#### [Data excerpts]
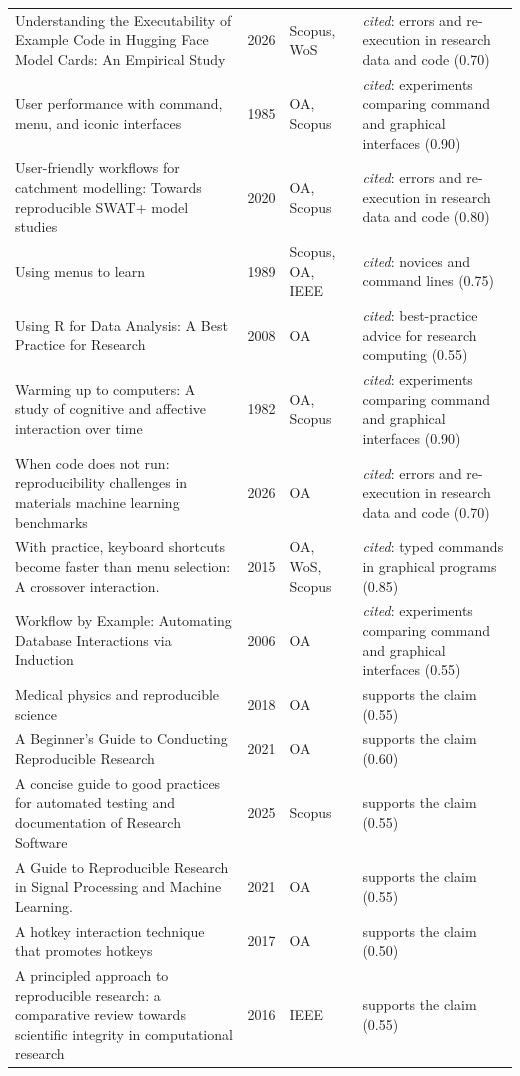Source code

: \begin{longtable}{@{}%
  >{\raggedright\arraybackslash}p{}c%
  >{\raggedright\arraybackslash}p{}%
  >{\raggedright\arraybackslash}p{}@{}}
Understanding the Executability of Example Code in Hugging Face Model Cards: An Empirical Study & 2026 & Scopus, WoS & \emph{cited}: errors and re-execution in research data and code (0.70) \\
User performance with command, menu, and iconic interfaces & 1985 & OA, Scopus & \emph{cited}: experiments comparing command and graphical interfaces (0.90) \\
User-friendly workflows for catchment modelling: Towards reproducible SWAT+ model studies & 2020 & OA, Scopus & \emph{cited}: errors and re-execution in research data and code (0.80) \\
Using menus to learn & 1989 & Scopus, OA, IEEE & \emph{cited}: novices and command lines (0.75) \\
Using R for Data Analysis: A Best Practice for Research & 2008 & OA & \emph{cited}: best-practice advice for research computing (0.55) \\
Warming up to computers: A study of cognitive and affective interaction over time & 1982 & OA, Scopus & \emph{cited}: experiments comparing command and graphical interfaces (0.90) \\
When code does not run: reproducibility challenges in materials machine learning benchmarks & 2026 & OA & \emph{cited}: errors and re-execution in research data and code (0.70) \\
With practice, keyboard shortcuts become faster than menu selection: A crossover interaction. & 2015 & OA, WoS, Scopus & \emph{cited}: typed commands in graphical programs (0.85) \\
Workflow by Example: Automating Database Interactions via Induction & 2006 & OA & \emph{cited}: experiments comparing command and graphical interfaces (0.55) \\
67 Medical physics and reproducible science & 2018 & OA & supports the claim (0.55) \\
A Beginner's Guide to Conducting Reproducible Research & 2021 & OA & supports the claim (0.60) \\
A concise guide to good practices for automated testing and documentation of Research Software & 2025 & Scopus & supports the claim (0.55) \\
A Guide to Reproducible Research in Signal Processing and Machine Learning. & 2021 & OA & supports the claim (0.55) \\
A hotkey interaction technique that promotes hotkeys & 2017 & OA & supports the claim (0.50) \\
A principled approach to reproducible research: a comparative review towards scientific integrity in computational research & 2016 & IEEE & supports the claim (0.55) \\

\end{longtable}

#### [Aim of the exercise]
Reproduce every record above exactly, omitting the pictures.

#### [Response for this exercise]
Source code

: \begin{longtable}{@{}%
  >{\raggedright\arraybackslash}p{}c%
  >{\raggedright\arraybackslash}p{}%
  >{\raggedright\arraybackslash}p{}@{}}
Understanding the Executability of Example Code in Hugging Face Model Cards: An Empirical Study & 2026 & Scopus, WoS & \emph{cited}: errors and re-execution in research data and code (0.70) \\
User performance with command, menu, and iconic interfaces & 1985 & OA, Scopus & \emph{cited}: experiments comparing command and graphical interfaces (0.90) \\
User-friendly workflows for catchment modelling: Towards reproducible SWAT+ model studies & 2020 & OA, Scopus & \emph{cited}: errors and re-execution in research data and code (0.80) \\
Using menus to learn & 1989 & Scopus, OA, IEEE & \emph{cited}: novices and command lines (0.75) \\
Using R for Data Analysis: A Best Practice for Research & 2008 & OA & \emph{cited}: best-practice advice for research computing (0.55) \\
Warming up to computers: A study of cognitive and affective interaction over time & 1982 & OA, Scopus & \emph{cited}: experiments comparing command and graphical interfaces (0.90) \\
When code does not run: reproducibility challenges in materials machine learning benchmarks & 2026 & OA & \emph{cited}: errors and re-execution in research data and code (0.70) \\
With practice, keyboard shortcuts become faster than menu selection: A crossover interaction. & 2015 & OA, WoS, Scopus & \emph{cited}: typed commands in graphical programs (0.85) \\
Workflow by Example: Automating Database Interactions via Induction & 2006 & OA & \emph{cited}: experiments comparing command and graphical interfaces (0.55) \\
67 Medical physics and reproducible science & 2018 & OA & supports the claim (0.55) \\
A Beginner's Guide to Conducting Reproducible Research & 2021 & OA & supports the claim (0.60) \\
A concise guide to good practices for automated testing and documentation of Research Software & 2025 & Scopus & supports the claim (0.55) \\
A Guide to Reproducible Research in Signal Processing and Machine Learning. & 2021 & OA & supports the claim (0.55) \\
A hotkey interaction technique that promotes hotkeys & 2017 & OA & supports the claim (0.50) \\
A principled approach to reproducible research: a comparative review towards scientific integrity in computational research & 2016 & IEEE & supports the claim (0.55) \\

\end{longtable}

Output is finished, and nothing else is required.